** Work to be completed **
Beneath this instruction is a listing; print exactly the lines in it starting at the line that contains "ovelhas, cabras e a" and going through the line that contains "palma, a que".

:: Extracted records

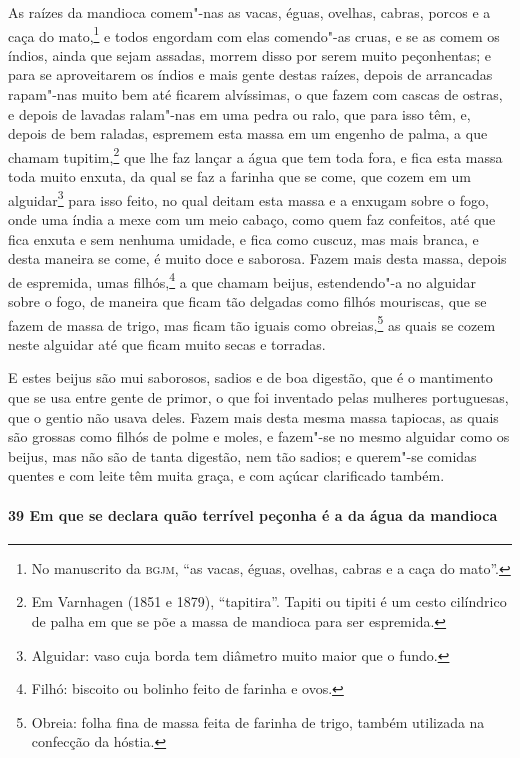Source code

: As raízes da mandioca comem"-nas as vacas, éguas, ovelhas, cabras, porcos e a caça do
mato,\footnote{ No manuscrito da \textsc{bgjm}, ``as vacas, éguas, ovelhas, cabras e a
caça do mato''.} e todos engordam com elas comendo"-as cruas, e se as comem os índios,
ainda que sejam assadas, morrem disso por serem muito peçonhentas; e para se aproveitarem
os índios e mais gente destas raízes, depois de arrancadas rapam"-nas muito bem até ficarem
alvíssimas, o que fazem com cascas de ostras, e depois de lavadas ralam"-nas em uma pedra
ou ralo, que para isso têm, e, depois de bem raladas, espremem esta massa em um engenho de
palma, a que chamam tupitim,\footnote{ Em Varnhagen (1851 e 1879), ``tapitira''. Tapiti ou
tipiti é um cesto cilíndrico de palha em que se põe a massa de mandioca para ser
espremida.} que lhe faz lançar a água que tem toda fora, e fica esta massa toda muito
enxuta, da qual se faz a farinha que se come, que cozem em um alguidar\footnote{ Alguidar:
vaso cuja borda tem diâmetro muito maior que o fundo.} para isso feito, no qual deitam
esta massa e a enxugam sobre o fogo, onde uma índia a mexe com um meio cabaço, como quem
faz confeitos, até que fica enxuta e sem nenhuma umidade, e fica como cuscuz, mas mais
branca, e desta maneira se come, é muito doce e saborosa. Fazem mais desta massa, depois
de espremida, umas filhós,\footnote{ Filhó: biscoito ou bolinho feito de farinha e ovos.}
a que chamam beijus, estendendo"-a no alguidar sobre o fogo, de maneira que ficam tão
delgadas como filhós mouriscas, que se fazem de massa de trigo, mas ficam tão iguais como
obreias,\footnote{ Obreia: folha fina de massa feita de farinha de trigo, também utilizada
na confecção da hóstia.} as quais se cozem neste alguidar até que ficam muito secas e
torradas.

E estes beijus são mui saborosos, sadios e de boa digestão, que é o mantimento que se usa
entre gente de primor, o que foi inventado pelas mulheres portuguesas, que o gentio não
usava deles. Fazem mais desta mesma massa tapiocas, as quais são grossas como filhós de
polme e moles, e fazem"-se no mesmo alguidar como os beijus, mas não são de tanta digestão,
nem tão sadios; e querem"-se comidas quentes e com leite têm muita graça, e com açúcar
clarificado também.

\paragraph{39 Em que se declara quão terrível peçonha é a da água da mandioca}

::::
:: Extracted records

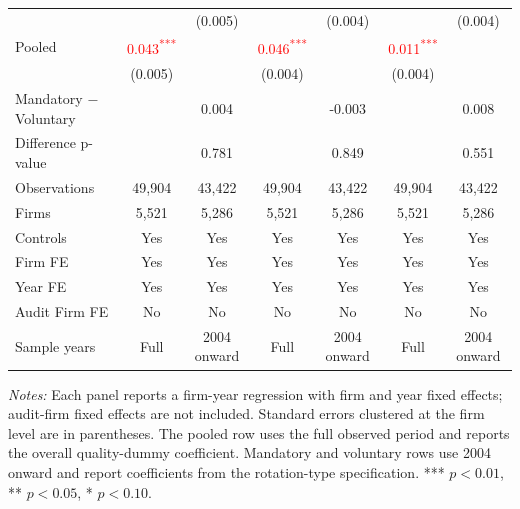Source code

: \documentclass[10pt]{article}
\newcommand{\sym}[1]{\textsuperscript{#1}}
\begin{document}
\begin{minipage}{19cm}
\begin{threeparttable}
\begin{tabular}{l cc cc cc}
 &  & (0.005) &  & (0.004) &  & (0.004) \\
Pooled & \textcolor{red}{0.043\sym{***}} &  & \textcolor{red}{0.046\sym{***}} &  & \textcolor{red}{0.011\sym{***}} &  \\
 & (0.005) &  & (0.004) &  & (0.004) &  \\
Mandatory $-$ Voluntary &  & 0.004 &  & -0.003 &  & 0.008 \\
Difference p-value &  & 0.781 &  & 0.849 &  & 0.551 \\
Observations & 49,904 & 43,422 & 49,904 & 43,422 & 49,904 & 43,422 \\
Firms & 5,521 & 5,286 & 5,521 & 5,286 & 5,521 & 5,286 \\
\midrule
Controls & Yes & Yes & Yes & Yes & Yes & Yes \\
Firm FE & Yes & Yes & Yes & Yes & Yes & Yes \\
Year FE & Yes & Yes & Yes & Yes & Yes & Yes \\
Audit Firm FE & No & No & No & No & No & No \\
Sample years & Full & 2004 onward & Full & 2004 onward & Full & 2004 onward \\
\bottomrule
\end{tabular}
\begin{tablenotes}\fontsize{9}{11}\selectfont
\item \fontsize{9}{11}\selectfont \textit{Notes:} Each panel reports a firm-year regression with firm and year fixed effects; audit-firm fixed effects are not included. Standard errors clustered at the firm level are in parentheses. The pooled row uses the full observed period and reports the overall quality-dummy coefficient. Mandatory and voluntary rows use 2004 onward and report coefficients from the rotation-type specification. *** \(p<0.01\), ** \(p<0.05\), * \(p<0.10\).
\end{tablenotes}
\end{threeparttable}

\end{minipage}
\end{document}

::::
:: Extracted records

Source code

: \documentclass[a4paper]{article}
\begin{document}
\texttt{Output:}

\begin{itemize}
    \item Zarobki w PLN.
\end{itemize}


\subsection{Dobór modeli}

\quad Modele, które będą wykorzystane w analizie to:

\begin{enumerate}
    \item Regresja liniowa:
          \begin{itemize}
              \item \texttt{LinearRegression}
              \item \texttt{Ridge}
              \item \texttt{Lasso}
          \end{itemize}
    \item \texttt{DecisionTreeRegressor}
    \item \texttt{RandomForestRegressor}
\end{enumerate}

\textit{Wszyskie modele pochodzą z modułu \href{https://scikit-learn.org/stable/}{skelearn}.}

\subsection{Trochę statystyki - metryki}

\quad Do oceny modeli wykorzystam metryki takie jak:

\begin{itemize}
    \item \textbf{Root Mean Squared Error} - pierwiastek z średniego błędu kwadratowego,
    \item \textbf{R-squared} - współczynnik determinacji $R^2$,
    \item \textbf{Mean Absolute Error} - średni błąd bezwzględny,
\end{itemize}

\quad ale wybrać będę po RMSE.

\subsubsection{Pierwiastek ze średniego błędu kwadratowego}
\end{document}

::::

** Solution to the problem **
mato,\footnote{ No manuscrito da \textsc{bgjm}, ``as vacas, éguas, ovelhas, cabras e a
caça do mato''.} e todos engordam com elas comendo"-as cruas, e se as comem os índios,
ainda que sejam assadas, morrem disso por serem muito peçonhentas; e para se aproveitarem
os índios e mais gente destas raízes, depois de arrancadas rapam"-nas muito bem até ficarem
alvíssimas, o que fazem com cascas de ostras, e depois de lavadas ralam"-nas em uma pedra
ou ralo, que para isso têm, e, depois de bem raladas, espremem esta massa em um engenho de
palma, a que chamam tupitim,\footnote{ Em Varnhagen (1851 e 1879), ``tapitira''. Tapiti ou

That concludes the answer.